An Insider's Look at Mormon Culture

Posts tagged ‘Santa and belief’

What Do You Think?

A recent blog by Tierza at Mormon Expressions deals with the problem of telling children about Santa. Tierza relates the Santa question to later questions her children will ask about religion and God.

I immediately agreed with the author’s solution—ask the child what she thinks. Upon reflection, however, I recall that “What do you think?” was essentially the answer my mother gave to my 8-year-old self—and it didn’t satisfy. I knew what I thought—and what I thought wasn’t what I wanted. I wanted positive affirmation that my thoughts were wrong—that Santa really existed—North Pole, reindeer, elves, and all.

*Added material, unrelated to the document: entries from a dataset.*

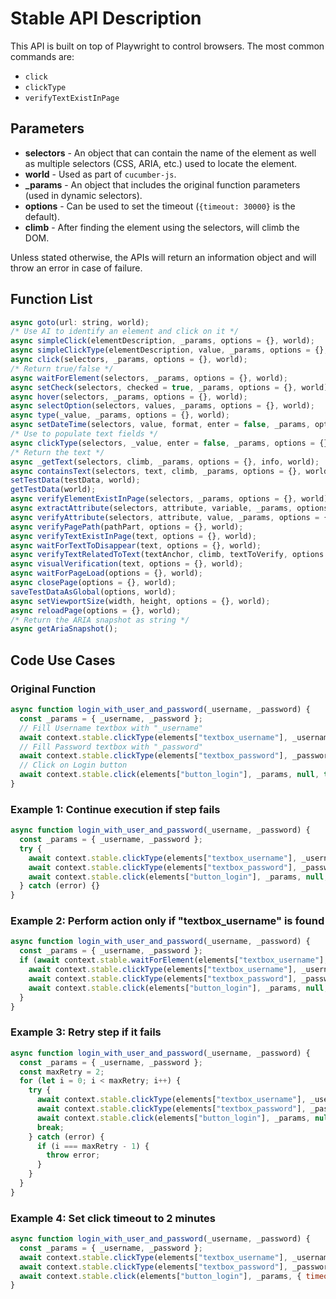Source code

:# Stable API Description

This API is built on top of Playwright to control browsers. The most common commands are:

- `click`
- `clickType`
- `verifyTextExistInPage`

## Parameters

- **selectors** - An object that can contain the name of the element as well as multiple selectors (CSS, ARIA, etc.) used to locate the element.
- **world** - Used as part of `cucumber-js`.
- **\_params** - An object that includes the original function parameters (used in dynamic selectors).
- **options** - Can be used to set the timeout (`{timeout: 30000}` is the default).
- **climb** - After finding the element using the selectors, will climb the DOM.

Unless stated otherwise, the APIs will return an information object and will throw an error in case of failure.

## Function List

```javascript
async goto(url: string, world);
/* Use AI to identify an element and click on it */
async simpleClick(elementDescription, _params, options = {}, world);
async simpleClickType(elementDescription, value, _params, options = {}, world);
async click(selectors, _params, options = {}, world);
/* Return true/false */
async waitForElement(selectors, _params, options = {}, world);
async setCheck(selectors, checked = true, _params, options = {}, world);
async hover(selectors, _params, options = {}, world);
async selectOption(selectors, values, _params, options = {}, world);
async type(_value, _params, options = {}, world);
async setDateTime(selectors, value, format, enter = false, _params, options = {}, world);
/* Use to populate text fields */
async clickType(selectors, _value, enter = false, _params, options = {}, world);
/* Return the text */
async _getText(selectors, climb, _params, options = {}, info, world);
async containsText(selectors, text, climb, _params, options = {}, world);
setTestData(testData, world);
getTestData(world);
async verifyElementExistInPage(selectors, _params, options = {}, world);
async extractAttribute(selectors, attribute, variable, _params, options = {}, world);
async verifyAttribute(selectors, attribute, value, _params, options = {}, world);
async verifyPagePath(pathPart, options = {}, world);
async verifyTextExistInPage(text, options = {}, world);
async waitForTextToDisappear(text, options = {}, world);
async verifyTextRelatedToText(textAnchor, climb, textToVerify, options = {}, world);
async visualVerification(text, options = {}, world);
async waitForPageLoad(options = {}, world);
async closePage(options = {}, world);
saveTestDataAsGlobal(options, world);
async setViewportSize(width, height, options = {}, world);
async reloadPage(options = {}, world);
/* Return the ARIA snapshot as string */
async getAriaSnapshot();
```

## Code Use Cases

### Original Function

```javascript
async function login_with_user_and_password(_username, _password) {
  const _params = { _username, _password };
  // Fill Username textbox with "_username"
  await context.stable.clickType(elements["textbox_username"], _username, false, _params, null, this);
  // Fill Password textbox with "_password"
  await context.stable.clickType(elements["textbox_password"], _password, false, _params, null, this);
  // Click on Login button
  await context.stable.click(elements["button_login"], _params, null, this);
}
```

### Example 1: Continue execution if step fails

```javascript
async function login_with_user_and_password(_username, _password) {
  const _params = { _username, _password };
  try {
    await context.stable.clickType(elements["textbox_username"], _username, false, _params, null, this);
    await context.stable.clickType(elements["textbox_password"], _password, false, _params, null, this);
    await context.stable.click(elements["button_login"], _params, null, this);
  } catch (error) {}
}
```

### Example 2: Perform action only if "textbox_username" is found

```javascript
async function login_with_user_and_password(_username, _password) {
  const _params = { _username, _password };
  if (await context.stable.waitForElement(elements["textbox_username"], _params, { timeout: 4000 }, this)) {
    await context.stable.clickType(elements["textbox_username"], _username, false, _params, null, this);
    await context.stable.clickType(elements["textbox_password"], _password, false, _params, null, this);
    await context.stable.click(elements["button_login"], _params, null, this);
  }
}
```

### Example 3: Retry step if it fails

```javascript
async function login_with_user_and_password(_username, _password) {
  const _params = { _username, _password };
  const maxRetry = 2;
  for (let i = 0; i < maxRetry; i++) {
    try {
      await context.stable.clickType(elements["textbox_username"], _username, false, _params, null, this);
      await context.stable.clickType(elements["textbox_password"], _password, false, _params, null, this);
      await context.stable.click(elements["button_login"], _params, null, this);
      break;
    } catch (error) {
      if (i === maxRetry - 1) {
        throw error;
      }
    }
  }
}
```

### Example 4: Set click timeout to 2 minutes

```javascript
async function login_with_user_and_password(_username, _password) {
  const _params = { _username, _password };
  await context.stable.clickType(elements["textbox_username"], _username, false, _params, { timeout: 120000 }, this);
  await context.stable.clickType(elements["textbox_password"], _password, false, _params, { timeout: 120000 }, this);
  await context.stable.click(elements["button_login"], _params, { timeout: 120000 }, this);
}
```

I entertained doubts about some of the things I heard at church throughout my teens and early 20s. But— when my first child arrived, I needed certainty that I would have the help and guidance necessary to raise this perfect child. The Church provided that. Every week lessons and talks testified that God lives, loves me and my children, and answers every righteous prayer. It was a great strength in an unsure world.

In later years I’m inclined to think the testimonies heard at church are much like the positive affirmations well-meaning parents give to children about Santa—the difference being that people testifying of religious truths actually believe what they tell others.

Belief in Santa makes children happy. Belief in religious teachings comforts and strengthens many adults. Does it matter if the things we believe are literally true?

Yes, Virginia

Friday night we babysat the grandkids while their parents attended a temple session. After the first hour, we plopped onto the sofa and turned on the TV for animated relief from hide and seek and reading stories. The kiddie version of Yes Virginia, There Is a Santa Claus was an insipid take off on the classic editorial, but we were too pooped to care. The real message of the original,  that Santa ”exists as certainly as love and generosity and devotion exist. . . they abound and give to your life its highest beauty and joy,” was an afterthought in the dreary film, but George and I enjoyed the sentiment.

“Granddad and I saw Santa Claus in Murray last week,” I told the skeptical 7-year-old.


“At the intersection of State Street and 4500 South. A car stalled in the intersection and three or four young men stopped their cars and trucks, set their flashers blinking, and ran over to push the stalled car out of traffic.”

“That wasn’t Santa Claus.”

“It was love and generosity. That’s the same thing.”

Of course, the grandkids didn’t get it, but witnessing these young men take time to help a stranger refreshed George’s and my belief in the basic goodness and humanity of ordinary people in a world where the unscrupulous and greedy too often dominate the conversation.